_PROVIDED INFORMATION_

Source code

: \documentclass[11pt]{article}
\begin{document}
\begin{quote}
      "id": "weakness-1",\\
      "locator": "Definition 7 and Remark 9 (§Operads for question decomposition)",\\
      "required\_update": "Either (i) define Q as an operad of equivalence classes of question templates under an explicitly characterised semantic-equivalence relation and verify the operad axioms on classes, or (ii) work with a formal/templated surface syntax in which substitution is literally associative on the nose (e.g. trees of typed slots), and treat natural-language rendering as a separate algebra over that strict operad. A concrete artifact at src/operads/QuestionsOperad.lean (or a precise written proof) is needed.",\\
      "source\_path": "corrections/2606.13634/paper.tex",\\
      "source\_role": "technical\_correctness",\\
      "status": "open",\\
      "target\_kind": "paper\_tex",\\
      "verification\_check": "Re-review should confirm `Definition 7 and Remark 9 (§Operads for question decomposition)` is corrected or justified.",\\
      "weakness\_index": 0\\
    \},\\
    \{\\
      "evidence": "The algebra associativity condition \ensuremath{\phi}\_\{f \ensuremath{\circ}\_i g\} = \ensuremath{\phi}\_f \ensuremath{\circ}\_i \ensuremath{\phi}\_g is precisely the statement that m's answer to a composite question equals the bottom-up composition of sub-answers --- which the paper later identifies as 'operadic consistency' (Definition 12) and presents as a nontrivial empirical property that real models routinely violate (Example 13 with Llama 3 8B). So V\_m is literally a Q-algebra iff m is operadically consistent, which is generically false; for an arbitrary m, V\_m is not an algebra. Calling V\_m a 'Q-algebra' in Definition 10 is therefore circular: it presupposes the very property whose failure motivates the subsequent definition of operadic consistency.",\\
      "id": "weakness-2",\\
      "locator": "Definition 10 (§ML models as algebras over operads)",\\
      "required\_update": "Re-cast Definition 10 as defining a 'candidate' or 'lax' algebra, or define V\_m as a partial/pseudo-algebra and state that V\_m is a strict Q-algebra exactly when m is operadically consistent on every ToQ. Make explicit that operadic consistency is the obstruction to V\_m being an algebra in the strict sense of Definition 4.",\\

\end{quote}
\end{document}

_TASK DESCRIPTION_
Retype the listing above word for word.

_COMPLETED TASK_
Source code

: \documentclass[11pt]{article}
\begin{document}
\begin{quote}
      "id": "weakness-1",\\
      "locator": "Definition 7 and Remark 9 (§Operads for question decomposition)",\\
      "required\_update": "Either (i) define Q as an operad of equivalence classes of question templates under an explicitly characterised semantic-equivalence relation and verify the operad axioms on classes, or (ii) work with a formal/templated surface syntax in which substitution is literally associative on the nose (e.g. trees of typed slots), and treat natural-language rendering as a separate algebra over that strict operad. A concrete artifact at src/operads/QuestionsOperad.lean (or a precise written proof) is needed.",\\
      "source\_path": "corrections/2606.13634/paper.tex",\\
      "source\_role": "technical\_correctness",\\
      "status": "open",\\
      "target\_kind": "paper\_tex",\\
      "verification\_check": "Re-review should confirm `Definition 7 and Remark 9 (§Operads for question decomposition)` is corrected or justified.",\\
      "weakness\_index": 0\\
    \},\\
    \{\\
      "evidence": "The algebra associativity condition \ensuremath{\phi}\_\{f \ensuremath{\circ}\_i g\} = \ensuremath{\phi}\_f \ensuremath{\circ}\_i \ensuremath{\phi}\_g is precisely the statement that m's answer to a composite question equals the bottom-up composition of sub-answers --- which the paper later identifies as 'operadic consistency' (Definition 12) and presents as a nontrivial empirical property that real models routinely violate (Example 13 with Llama 3 8B). So V\_m is literally a Q-algebra iff m is operadically consistent, which is generically false; for an arbitrary m, V\_m is not an algebra. Calling V\_m a 'Q-algebra' in Definition 10 is therefore circular: it presupposes the very property whose failure motivates the subsequent definition of operadic consistency.",\\
      "id": "weakness-2",\\
      "locator": "Definition 10 (§ML models as algebras over operads)",\\
      "required\_update": "Re-cast Definition 10 as defining a 'candidate' or 'lax' algebra, or define V\_m as a partial/pseudo-algebra and state that V\_m is a strict Q-algebra exactly when m is operadically consistent on every ToQ. Make explicit that operadic consistency is the obstruction to V\_m being an algebra in the strict sense of Definition 4.",\\

\end{quote}
\end{document}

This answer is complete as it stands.